MTR and Hong Kong government must come clean over railway delay

PUBLISHED : Friday, 18 April, 2014, 3:14am
UPDATED : Friday, 18 April, 2014, 3:14am

Delays and cost overruns are almost inevitable with mega public works projects everywhere. The question for officials in charge is how to be transparent and come clean with taxpayers footing the bill.

There is no question the much-heralded HK$67 billion high-speed railway linking Hong Kong with Guangzhou poses immense technical challenges. But the way MTR officials have suddenly revealed a two-year delay - which apparently surprised even transport chief Professor Anthony Cheung Bing-leung, an MTR board member - raises serious doubts about the MTR's transparency and credibility.

The 26-kilometre Hong Kong underground link was originally scheduled to open next year. Now it looks like it won't happen until at least 2017.

Officials like MTR network projects director Chew Tai-chong have blamed the weather and elements like geological factors for causing the delay.

He said heavy rain last month flooded a construction site and seriously damaged a tunnel boring machine. He also said geological conditions turned out to be more complicated than anticipated.

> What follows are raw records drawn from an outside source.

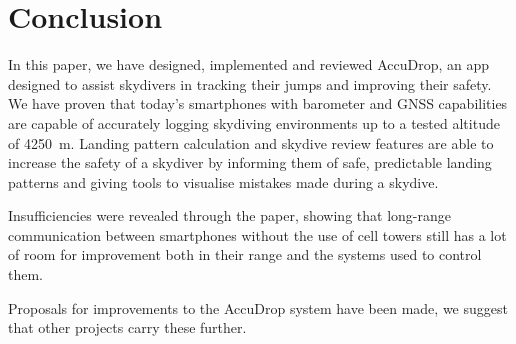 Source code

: \section{Conclusion}\label{sec:conclusion}

In this paper, we have designed, implemented and reviewed AccuDrop, an app designed to assist skydivers in tracking their jumps and improving their safety. We have proven that today's smartphones with barometer and GNSS capabilities are capable of accurately logging skydiving environments up to a tested altitude of \SI{4250}{\metre}. Landing pattern calculation and skydive review features are able to increase the safety of a skydiver by informing them of safe, predictable landing patterns and giving tools to visualise mistakes made during a skydive.

Insufficiencies were revealed through the paper, showing that long-range communication between smartphones without the use of cell towers still has a lot of room for improvement both in their range and the systems used to control them.

Proposals for improvements to the AccuDrop system have been made, we suggest that other projects carry these further.
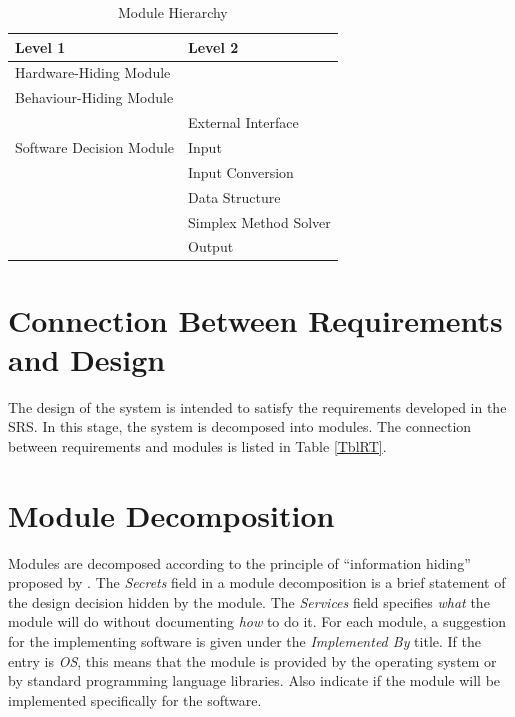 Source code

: \documentclass[12pt, titlepage]{article}
\begin{document}
\begin{table}[h!]
\centering
\begin{tabular}{p{} p{}}
\toprule
\textbf{Level 1} & \textbf{Level 2}\\
\midrule

{Hardware-Hiding Module} & ~ \\
\midrule

{Behaviour-Hiding Module} & ~ \\
\midrule

\multirow{3}{0.3\textwidth}{Software Decision Module}
& External Interface\\
& Input\\ 
& Input Conversion\\
& Data Structure\\
& Simplex Method Solver\\
& Output\\
\bottomrule

\end{tabular}
\caption{Module Hierarchy}
\label{TblMH}
\end{table}

\section{Connection Between Requirements and Design} \label{SecConnection}

The design of the system is intended to satisfy the requirements developed in
the SRS. In this stage, the system is decomposed into modules. The connection
between requirements and modules is listed in Table \ref{TblRT}.

\section{Module Decomposition} \label{SecMD}

Modules are decomposed according to the principle of ``information hiding''
proposed by \citet{ParnasEtAl1984}. The \emph{Secrets} field in a module
decomposition is a brief statement of the design decision hidden by the
module. The \emph{Services} field specifies \emph{what} the module will do
without documenting \emph{how} to do it. For each module, a suggestion for the
implementing software is given under the \emph{Implemented By} title. If the
entry is \emph{OS}, this means that the module is provided by the operating
system or by standard programming language libraries.  Also indicate if the
module will be implemented specifically for the software.
\end{document}
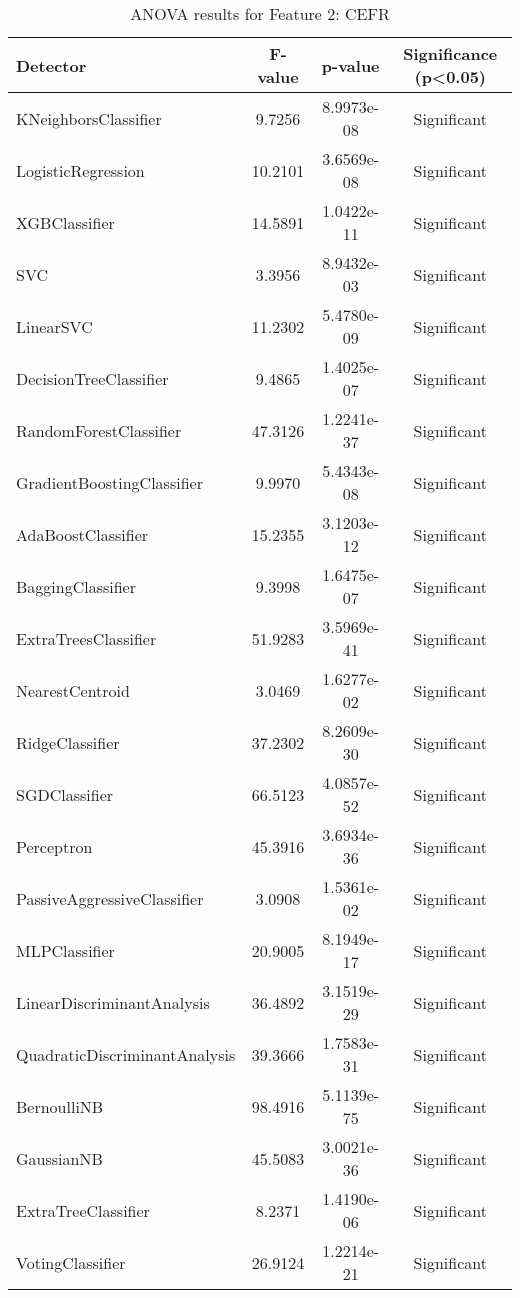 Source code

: \begin{table*}[htbp]
\centering
\small
\begin{tabular}{lccc}
\toprule
\textbf{Detector} & \textbf{F-value} & \textbf{p-value} & \textbf{Significance (p<0.05)} \\
\midrule
KNeighborsClassifier           & 9.7256   & 8.9973e-08   & Significant \\
LogisticRegression             & 10.2101  & 3.6569e-08   & Significant \\
XGBClassifier                  & 14.5891  & 1.0422e-11   & Significant \\
SVC                            & 3.3956   & 8.9432e-03   & Significant \\
LinearSVC                      & 11.2302  & 5.4780e-09   & Significant \\
DecisionTreeClassifier         & 9.4865   & 1.4025e-07   & Significant \\
RandomForestClassifier         & 47.3126  & 1.2241e-37   & Significant \\
GradientBoostingClassifier     & 9.9970   & 5.4343e-08   & Significant \\
AdaBoostClassifier             & 15.2355  & 3.1203e-12   & Significant \\
BaggingClassifier              & 9.3998   & 1.6475e-07   & Significant \\
ExtraTreesClassifier           & 51.9283  & 3.5969e-41   & Significant \\
NearestCentroid                & 3.0469   & 1.6277e-02   & Significant \\
RidgeClassifier                & 37.2302  & 8.2609e-30   & Significant \\
SGDClassifier                  & 66.5123  & 4.0857e-52   & Significant \\
Perceptron                     & 45.3916  & 3.6934e-36   & Significant \\
PassiveAggressiveClassifier    & 3.0908   & 1.5361e-02   & Significant \\
MLPClassifier                  & 20.9005  & 8.1949e-17   & Significant \\
LinearDiscriminantAnalysis     & 36.4892  & 3.1519e-29   & Significant \\
QuadraticDiscriminantAnalysis  & 39.3666  & 1.7583e-31   & Significant \\
BernoulliNB                    & 98.4916  & 5.1139e-75   & Significant \\
GaussianNB                     & 45.5083  & 3.0021e-36   & Significant \\
ExtraTreeClassifier            & 8.2371   & 1.4190e-06   & Significant \\
VotingClassifier               & 26.9124  & 1.2214e-21   & Significant \\
\bottomrule
\end{tabular}
\caption{ANOVA results for Feature 2: CEFR}
\end{table*}

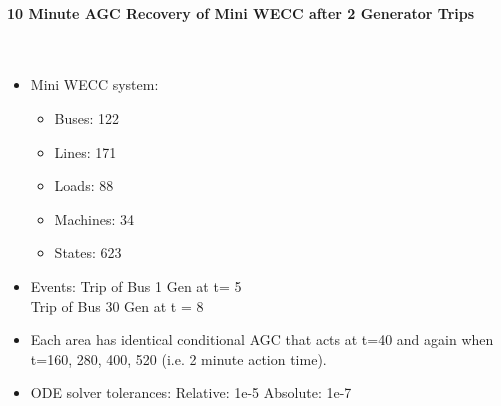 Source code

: \documentclass[12pt]{article}
\begin{document}
\onehalfspacing
\paragraph{10 Minute AGC Recovery of Mini WECC after 2 Generator Trips} \ \\

\begin{minipage}{0.47\linewidth}
\begin{itemize}
\item Mini WECC system:
\begin{itemize}
 em
\small
\item Buses: 122
\item Lines: 171
\item Loads: 88
\item Machines: 34
\item States: 623
\end{itemize}
\item Events: Trip of Bus 1 Gen at t= 5\\ Trip of Bus 30 Gen at t = 8

\item Each area has identical conditional AGC that acts at t=40 and again when t=160, 280, 400, 520 (i.e. 2 minute action time).

\item ODE solver tolerances:
\subitem Relative: 1e-5
\subitem Absolute: 1e-7

\end{itemize}
\vfill
\end{minipage}\hspace{2em}%
\end{document}
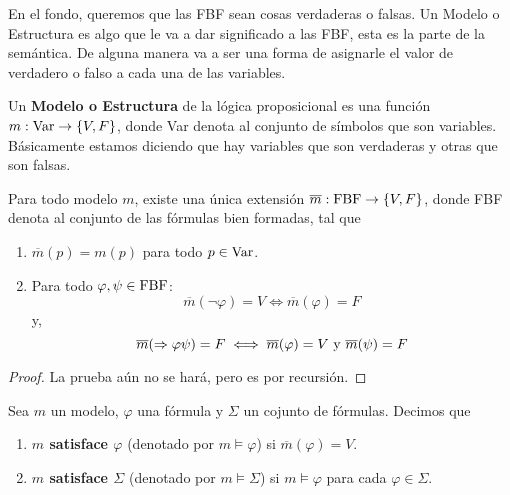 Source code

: \documentclass[12pt]{report}
\theoremstyle{largebreak}
\newcommand\cf[3]{\ensuremath{#1:#2\rightarrow#3}}
\begin{document}
    En el fondo, queremos que las FBF sean cosas verdaderas o falsas. Un Modelo o Estructura es algo que le va a dar significado a las FBF, esta es la parte de la semántica. De alguna manera va a ser una forma de asignarle el valor de verdadero o falso a cada una de las variables.

    \begin{mydef}
        Un \textbf{Modelo o Estructura} de la lógica proposicional es una función $\cf{m}{\textup{Var}}{\left\{V,F\right\}}$, donde Var denota al conjunto de símbolos que son variables. Básicamente estamos diciendo que hay variables que son verdaderas y otras que son falsas.
    \end{mydef}

    \begin{theor}
        Para todo modelo $m$, existe una única extensión $\cf{\overline{m}}{\textup{FBF}}{\left\{V,F\right\}}$, donde FBF denota al conjunto de las fórmulas bien formadas, tal que
        \begin{enumerate}
            \item $\overline{m}(p)=m(p)$ para todo $p\in\textup{Var}$.
            \item Para todo $\varphi,\psi\in\textup{FBF}$:
            \begin{equation*}
                \overline{m}(\neg\varphi)=V\iff \overline{m}(\varphi)=F
            \end{equation*}
            y,
            \begin{equation*}
                \overline{m}(\Rightarrow\varphi\psi)=F\iff\overline{m}(\varphi)=V\textup{ y } \overline{m}(\psi)=F
            \end{equation*}
        \end{enumerate}
    \end{theor}

    \begin{proof}
        La prueba aún no se hará, pero es por recursión.
    \end{proof}

    \begin{mydef}
        Sea $m$ un modelo, $\varphi$ una fórmula y $\Sigma$ un cojunto de fórmulas. Decimos que
        \begin{enumerate}
            \item \textbf{$m$ satisface $\varphi$} (denotado por $m\vDash \varphi$) si $\overline{m}(\varphi)=V$.
            \item \textbf{$m$ satisface $\Sigma$} (denotado por $m\vDash \Sigma$) si $m\vDash\varphi$ para cada $\varphi\in\Sigma$.
        \end{enumerate}
    \end{mydef}
\end{document}

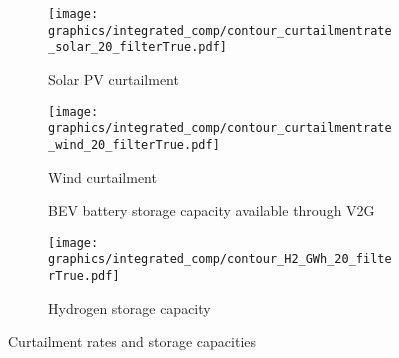 \begin{figure*}[h] %
    \centering
    \begin{subfigure}[b]{0.45\linewidth}
        \centering
        \texttt{[image: graphics/integrated\_comp/contour\_curtailmentrate\_solar\_20\_filterTrue.pdf]}
        \caption{Solar PV curtailment}
        \label{fig:solar_curt}
    \end{subfigure}
    \hfill
    \begin{subfigure}[b]{0.45\linewidth}
        \centering
        \texttt{[image: graphics/integrated\_comp/contour\_curtailmentrate\_wind\_20\_filterTrue.pdf]}
        \caption{Wind curtailment}
        \label{fig:wind_curt}
    \end{subfigure}
    \hfill
    \begin{subfigure}[b]{0.45\linewidth}
        \centering
        \caption{BEV battery storage capacity available through V2G}
        \label{fig:battery_cap}
    \end{subfigure}
    \hfill
    \begin{subfigure}[b]{0.45\linewidth}
        \centering
        \texttt{[image: graphics/integrated\_comp/contour\_H2\_GWh\_20\_filterTrue.pdf]}
        \caption{Hydrogen storage capacity}
        \label{fig:hystorage_cap}
    \end{subfigure}
    \hfill

    \caption{Curtailment rates and storage capacities}
    \label{fig:integration_options}
\end{figure*}

\clearpage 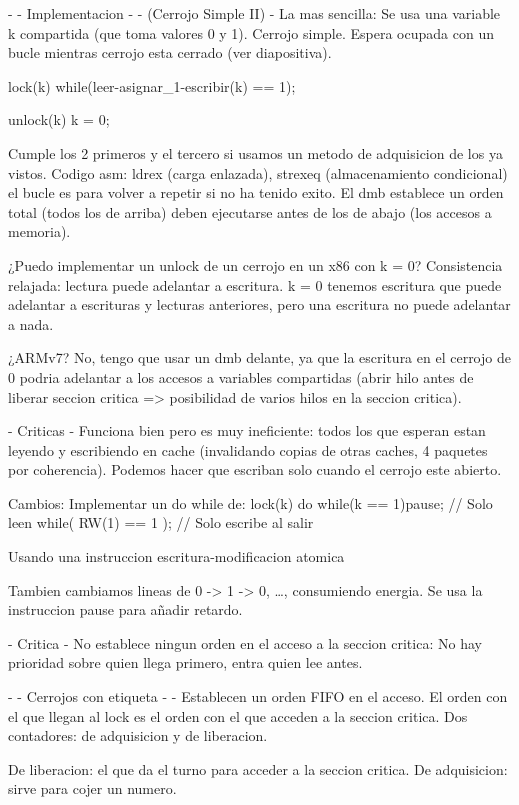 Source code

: - - Implementacion - -  (Cerrojo Simple II)
- La mas sencilla: Se usa una variable k compartida (que toma valores 0 y 1). Cerrojo simple.
Espera ocupada con un bucle mientras cerrojo esta cerrado (ver diapositiva).

lock(k){
    while(leer-asignar_1-escribir(k) == 1){};
}

unlock(k){
    k = 0;
}

Cumple los 2 primeros y el tercero si usamos un metodo de adquisicion de los ya vistos.
Codigo asm: ldrex (carga enlazada), strexeq (almacenamiento condicional) el bucle es para volver a repetir si no ha tenido exito. El dmb establece un orden total (todos los de arriba) deben ejecutarse antes de los de abajo (los accesos a memoria).


¿Puedo implementar un unlock de un cerrojo en un x86 con k = 0?
Consistencia relajada: lectura puede adelantar a escritura.
k = 0 tenemos escritura que puede adelantar a escrituras y lecturas anteriores, pero una escritura no puede adelantar a nada.

¿ARMv7?
No, tengo que usar un dmb delante, ya que la escritura en el cerrojo de 0 podria adelantar a los accesos a variables compartidas (abrir hilo antes de liberar seccion critica => posibilidad de varios hilos en la seccion critica).

- Criticas - 
Funciona bien pero es muy ineficiente: todos los que esperan estan leyendo y escribiendo en cache (invalidando copias de otras caches, 4 paquetes por coherencia).
Podemos hacer que escriban solo cuando el cerrojo este abierto.

Cambios:
Implementar un do while de:
lock(k){
    do{
        while(k == 1){pause;}    // Solo leen
    }while( RW(1) == 1 );   // Solo escribe al salir
}

Usando una instruccion escritura-modificacion atomica

Tambien cambiamos lineas de 0 -> 1 -> 0, \ldots, consumiendo energia.
Se usa la instruccion pause para añadir retardo.

- Critica -
No establece ningun orden en el acceso a la seccion critica: No hay prioridad sobre quien llega primero, entra quien lee antes.

- - Cerrojos con etiqueta - -
Establecen un orden FIFO en el acceso.
El orden con el que llegan al lock es el orden con el que acceden a la seccion critica.
Dos contadores: de adquisicion y de liberacion.

De liberacion: el que da el turno para acceder a la seccion critica. De adquisicion: sirve para cojer un numero.

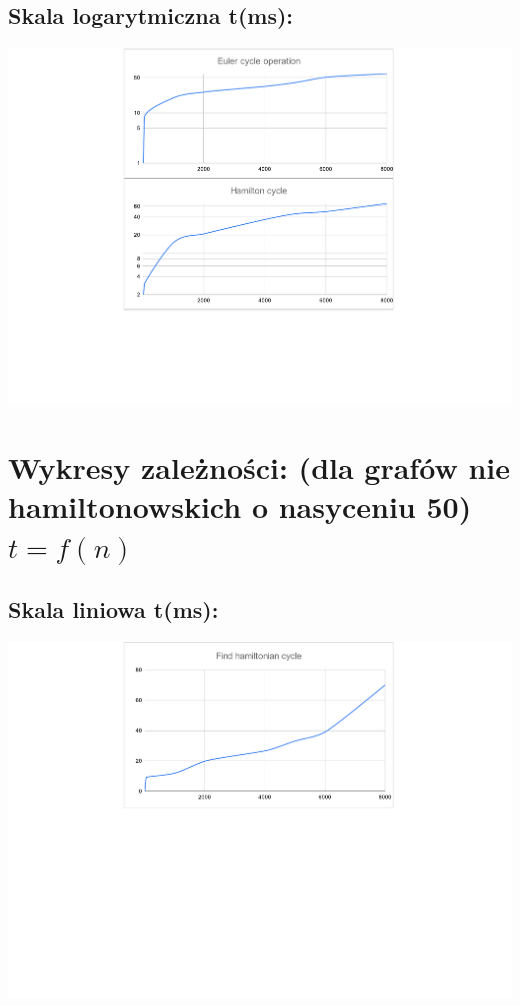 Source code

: \documentclass[12pt]{article}
\begin{document}
\subsection{Skala logarytmiczna t(ms): }

\begin{center}

\includegraphics[width=\linewidth]{wykres_logarytmiczny_0.pdf}

\end{center}

\section{Wykresy zależności: (dla grafów nie hamiltonowskich o nasyceniu 50) $ t = f(n) $}

\subsection{Skala liniowa t(ms): }

\begin{center}

\includegraphics[width=\linewidth]{wykres_liniowy_1.pdf}

\end{center}
\end{document}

All these sounded like Mother Nature was to blame, not the MTR.

The funny thing is that as early as May last year, there were already reports that the project faced substantial delays. But MTR officials kept denying this.

More recently, they changed their tune, saying the link might have to open in 2016.

No one ever says it's easy to build what is the equivalent of a 10-storey building underground at the West Kowloon terminus, among other challenges.

But we have no way of knowing because the MTR has been less than forthcoming all along, creating the impression that it is not telling us everything.

For example, it won't say what is causing a delay that will push back the opening by two years when damage to the tunnel boring machine will only delay things by about nine months, nor exactly how much of a cost overrun we are looking at besides saying there is a HK$4.4 billion contingency fund to dip into. Is that supposed to be reassuring?

Whatever caused the delay and any cost overrun, it's time for the MTR and the government to come clean.